As a prospective student, I was very aware of the tension inherent in the relationship between prospective students and their prospective schools. Just like with job interviewing or dating, each party is trying to evaluate the other. In some sense, I found this comforting. The schools I was researching needed to market themselves to me just as much as I needed to market myself to them. Every business school has developed its brand or unique identity and tries to communicate that to students through marketing materials, open houses, alumni events, etc. So, when I first heard about “Team Fuqua,” I interpreted it as mainly a marketing differentiator. Not that I didn’t believe the principles of Team Fuqua had been implemented in some form, but I imagined it to be limited in scope. I thought Team Fuqua just referenced your class and the faculty, perhaps also the program staff, being generally collaborative most of the time.

However, the more I’ve been exposed to the program, the more I’ve come to see that “Team Fuqua” is not just a slogan. It is a deeply held value that is shared by everyone connected with the school. My first Team Fuqua experience came at an open house I attended as a prospective student. At lunch, I discussed my interest in the Health Sector Management program with a current student, and he offered to introduce me to classmates pursuing the certificate. Lunch ended, he had to rush to class, and it didn’t happen. No big deal to me. The following week, I got an email from Weekend Executive MBA Admissions Counselor Andy Medlin, saying that a student had contacted him and asked him to connect me with the HSM students in his class. I didn’t connect this with Team Fuqua at the time. I just thought, “Wow, that guy was really nice.” It was just the first of many experiences where people have gone out of their way for me, because they care about representing the school well.

“Team Fuqua” is a Family

The amazing thing is that this value pervades the whole Fuqua support community. When I checked in for my first residency, the Thomas Center front desk clerk said, “Congratulations on joining the MBA program! What a great accomplishment!” While I had drinks with classmates at the Thomas Center’s bar, the bartender wanted to know all of our names. No, not because he needed to report us to campus security. He simply wanted to get to know us. Then, an alumni panelist at an HSM event spent half an hour chatting with me after the event, and emphasized that he was happy to keep in touch and answer further questions.

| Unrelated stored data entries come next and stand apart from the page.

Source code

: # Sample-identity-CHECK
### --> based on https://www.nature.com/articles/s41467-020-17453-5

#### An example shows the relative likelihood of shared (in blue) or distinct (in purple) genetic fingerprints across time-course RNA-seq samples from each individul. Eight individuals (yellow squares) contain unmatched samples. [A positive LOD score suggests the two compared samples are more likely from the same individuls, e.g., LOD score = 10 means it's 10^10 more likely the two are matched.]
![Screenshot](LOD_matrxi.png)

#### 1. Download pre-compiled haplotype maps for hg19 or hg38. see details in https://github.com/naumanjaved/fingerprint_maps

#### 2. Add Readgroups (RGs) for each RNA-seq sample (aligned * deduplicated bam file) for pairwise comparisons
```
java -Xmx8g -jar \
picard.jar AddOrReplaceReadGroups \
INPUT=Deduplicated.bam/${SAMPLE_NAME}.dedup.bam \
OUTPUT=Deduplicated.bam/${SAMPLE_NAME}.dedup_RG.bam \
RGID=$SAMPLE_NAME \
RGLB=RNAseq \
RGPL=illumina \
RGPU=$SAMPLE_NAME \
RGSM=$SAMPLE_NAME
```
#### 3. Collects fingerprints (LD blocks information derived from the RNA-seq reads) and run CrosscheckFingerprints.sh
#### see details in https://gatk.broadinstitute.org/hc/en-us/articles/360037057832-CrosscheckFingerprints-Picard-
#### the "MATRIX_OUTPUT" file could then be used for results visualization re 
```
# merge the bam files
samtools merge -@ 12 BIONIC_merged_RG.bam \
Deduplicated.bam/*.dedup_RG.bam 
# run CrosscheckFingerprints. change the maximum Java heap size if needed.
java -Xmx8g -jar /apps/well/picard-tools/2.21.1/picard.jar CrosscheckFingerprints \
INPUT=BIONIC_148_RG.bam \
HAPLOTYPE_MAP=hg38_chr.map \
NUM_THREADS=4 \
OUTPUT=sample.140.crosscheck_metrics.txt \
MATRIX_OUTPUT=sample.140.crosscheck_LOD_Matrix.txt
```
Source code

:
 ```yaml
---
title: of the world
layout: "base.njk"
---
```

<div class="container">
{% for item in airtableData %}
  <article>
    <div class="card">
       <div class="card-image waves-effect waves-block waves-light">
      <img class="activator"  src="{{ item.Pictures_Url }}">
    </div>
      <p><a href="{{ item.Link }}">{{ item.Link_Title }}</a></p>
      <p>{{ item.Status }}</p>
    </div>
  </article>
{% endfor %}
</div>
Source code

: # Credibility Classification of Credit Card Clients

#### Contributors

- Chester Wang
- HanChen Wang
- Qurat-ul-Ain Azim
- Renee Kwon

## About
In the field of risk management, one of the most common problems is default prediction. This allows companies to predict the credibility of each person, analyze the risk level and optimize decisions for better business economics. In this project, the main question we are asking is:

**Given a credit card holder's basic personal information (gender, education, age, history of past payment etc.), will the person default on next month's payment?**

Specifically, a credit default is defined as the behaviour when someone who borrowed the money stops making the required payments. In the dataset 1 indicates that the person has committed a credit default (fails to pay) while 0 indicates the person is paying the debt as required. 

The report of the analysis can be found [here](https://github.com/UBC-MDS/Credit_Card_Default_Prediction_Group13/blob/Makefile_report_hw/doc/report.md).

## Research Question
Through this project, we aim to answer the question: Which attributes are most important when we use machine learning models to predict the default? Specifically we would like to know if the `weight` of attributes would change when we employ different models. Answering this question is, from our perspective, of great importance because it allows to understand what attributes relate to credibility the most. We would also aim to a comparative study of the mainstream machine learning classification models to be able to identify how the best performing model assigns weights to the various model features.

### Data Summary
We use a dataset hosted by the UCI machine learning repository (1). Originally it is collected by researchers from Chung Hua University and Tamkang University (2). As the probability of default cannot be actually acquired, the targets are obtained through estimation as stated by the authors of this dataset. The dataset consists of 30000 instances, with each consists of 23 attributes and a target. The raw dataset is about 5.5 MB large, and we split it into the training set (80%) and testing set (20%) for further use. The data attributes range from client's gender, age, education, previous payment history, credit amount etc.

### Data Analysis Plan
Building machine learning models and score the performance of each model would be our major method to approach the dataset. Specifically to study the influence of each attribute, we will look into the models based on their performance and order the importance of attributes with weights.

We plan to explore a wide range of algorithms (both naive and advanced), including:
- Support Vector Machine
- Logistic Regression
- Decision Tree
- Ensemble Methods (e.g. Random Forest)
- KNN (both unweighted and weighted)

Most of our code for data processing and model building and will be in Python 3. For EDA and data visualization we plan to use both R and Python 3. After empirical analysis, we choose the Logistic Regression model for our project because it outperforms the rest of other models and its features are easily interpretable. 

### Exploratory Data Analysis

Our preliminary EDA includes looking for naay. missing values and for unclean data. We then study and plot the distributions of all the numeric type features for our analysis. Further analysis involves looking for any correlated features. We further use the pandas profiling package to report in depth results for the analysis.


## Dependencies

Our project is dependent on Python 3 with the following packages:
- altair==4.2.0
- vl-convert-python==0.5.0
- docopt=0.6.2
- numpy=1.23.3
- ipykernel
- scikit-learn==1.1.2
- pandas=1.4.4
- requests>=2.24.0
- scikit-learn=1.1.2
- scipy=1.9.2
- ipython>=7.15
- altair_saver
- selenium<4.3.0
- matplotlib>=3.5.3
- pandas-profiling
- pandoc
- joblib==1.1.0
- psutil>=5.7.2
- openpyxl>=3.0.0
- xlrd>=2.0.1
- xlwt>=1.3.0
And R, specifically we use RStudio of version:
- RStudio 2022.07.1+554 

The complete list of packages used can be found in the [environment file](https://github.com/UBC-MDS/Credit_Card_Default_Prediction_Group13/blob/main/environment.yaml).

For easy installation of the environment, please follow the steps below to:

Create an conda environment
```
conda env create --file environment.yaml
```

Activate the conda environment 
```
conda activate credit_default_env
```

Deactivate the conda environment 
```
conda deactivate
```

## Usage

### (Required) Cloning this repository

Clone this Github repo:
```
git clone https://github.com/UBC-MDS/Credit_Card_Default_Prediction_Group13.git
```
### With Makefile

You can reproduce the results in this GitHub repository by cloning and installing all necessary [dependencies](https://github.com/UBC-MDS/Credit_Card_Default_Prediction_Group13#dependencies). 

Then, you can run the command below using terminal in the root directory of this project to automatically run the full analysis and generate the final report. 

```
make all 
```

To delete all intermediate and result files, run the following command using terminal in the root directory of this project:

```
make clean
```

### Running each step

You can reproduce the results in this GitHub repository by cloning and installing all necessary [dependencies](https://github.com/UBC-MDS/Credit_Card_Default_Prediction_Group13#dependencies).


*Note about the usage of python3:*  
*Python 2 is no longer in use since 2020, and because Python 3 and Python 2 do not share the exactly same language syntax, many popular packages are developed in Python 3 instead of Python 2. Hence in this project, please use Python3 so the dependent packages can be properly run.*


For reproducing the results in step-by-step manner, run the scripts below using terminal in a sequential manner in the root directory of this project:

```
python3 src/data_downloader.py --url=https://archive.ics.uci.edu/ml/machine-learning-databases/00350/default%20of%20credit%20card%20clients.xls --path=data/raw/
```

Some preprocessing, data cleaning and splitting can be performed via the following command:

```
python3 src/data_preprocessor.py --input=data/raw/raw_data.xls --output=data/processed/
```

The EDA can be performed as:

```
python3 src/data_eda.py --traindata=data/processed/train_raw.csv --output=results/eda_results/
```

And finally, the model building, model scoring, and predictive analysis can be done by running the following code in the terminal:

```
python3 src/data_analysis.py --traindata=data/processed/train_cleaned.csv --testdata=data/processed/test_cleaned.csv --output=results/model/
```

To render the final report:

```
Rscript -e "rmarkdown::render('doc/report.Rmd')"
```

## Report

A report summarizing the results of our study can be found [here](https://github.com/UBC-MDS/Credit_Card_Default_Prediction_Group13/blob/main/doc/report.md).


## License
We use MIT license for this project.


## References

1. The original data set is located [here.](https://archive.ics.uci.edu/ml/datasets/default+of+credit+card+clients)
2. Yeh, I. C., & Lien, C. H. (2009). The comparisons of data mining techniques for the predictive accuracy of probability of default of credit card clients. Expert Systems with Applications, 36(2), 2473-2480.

The program staff is also a visible part of our weekends, and they are quite engaged. Our program manager, Keith O’Hare, is always available. He and the other staff eat lunch in the same dining room as we do, so it’s easy to stop by and speak with them. Their high level of engagement is also clear. At a recent guest speaker event, I saw Keith sitting near the front and noticed that he wasn’t just assisting with event logistics; he was taking his own notes on the speaker’s comments.

Though I was impressed, I still didn’t quite understand why people at Fuqua go to such great lengths to be friendly and helpful. The answer came as I was checking out of the Thomas Center one Sunday. The desk clerk said, “Oh, so you’re one of our new students! I’m trying to learn everyone’s names and faces.” I told her how welcomed I’d felt by everyone and how I really appreciated their efforts. She smiled and paused a moment, searching for the right words to express her thoughts. “You’re part of our family,” she said, “We want you to succeed and we want to do whatever we can to help you.” No marketing flyer could sum it up better than that.